#### WHAT YOU ARE ASKED TO DO:
When you restate the entries that follow, keep every word exactly and drop the pictures.

Collected data entries:
================
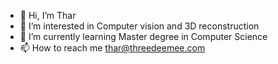 - 👋 Hi, I’m Thar
- 👀 I’m interested in Computer vision and 3D reconstruction 
- 🌱 I’m currently learning Master degree in Computer Science 
- 📫 How to reach me thar@threedeemee.com 
<!---
NaToh5/NaToh5 is a ✨ special ✨ repository because its `README.md` (this file) appears on your GitHub profile.
You can click the Preview link to take a look at your changes.
--->
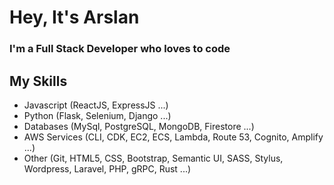 # Hey, It's Arslan

### I'm a Full Stack Developer who loves to code

## My Skills

- Javascript (ReactJS, ExpressJS ...)
- Python (Flask, Selenium, Django ...)
- Databases (MySql, PostgreSQL, MongoDB, Firestore ...)
- AWS Services (CLI, CDK, EC2, ECS, Lambda, Route 53, Cognito, Amplify ...)
- Other (Git, HTML5, CSS, Bootstrap, Semantic UI, SASS, Stylus, Wordpress, Laravel, PHP, gRPC, Rust ...)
================
#### THE COMPLETED TASK:
 - 👋 Hi, I’m Thar
- 👀 I’m interested in Computer vision and 3D reconstruction 
- 🌱 I’m currently learning Master degree in Computer Science 
- 📫 How to reach me thar@threedeemee.com 
<!---
NaToh5/NaToh5 is a ✨ special ✨ repository because its `README.md` (this file) appears on your GitHub profile.
You can click the Preview link to take a look at your changes.
--->
 # Hey, It's Arslan

### I'm a Full Stack Developer who loves to code

## My Skills

- Javascript (ReactJS, ExpressJS ...)
- Python (Flask, Selenium, Django ...)
- Databases (MySql, PostgreSQL, MongoDB, Firestore ...)
- AWS Services (CLI, CDK, EC2, ECS, Lambda, Route 53, Cognito, Amplify ...)
- Other (Git, HTML5, CSS, Bootstrap, Semantic UI, SASS, Stylus, Wordpress, Laravel, PHP, gRPC, Rust ...)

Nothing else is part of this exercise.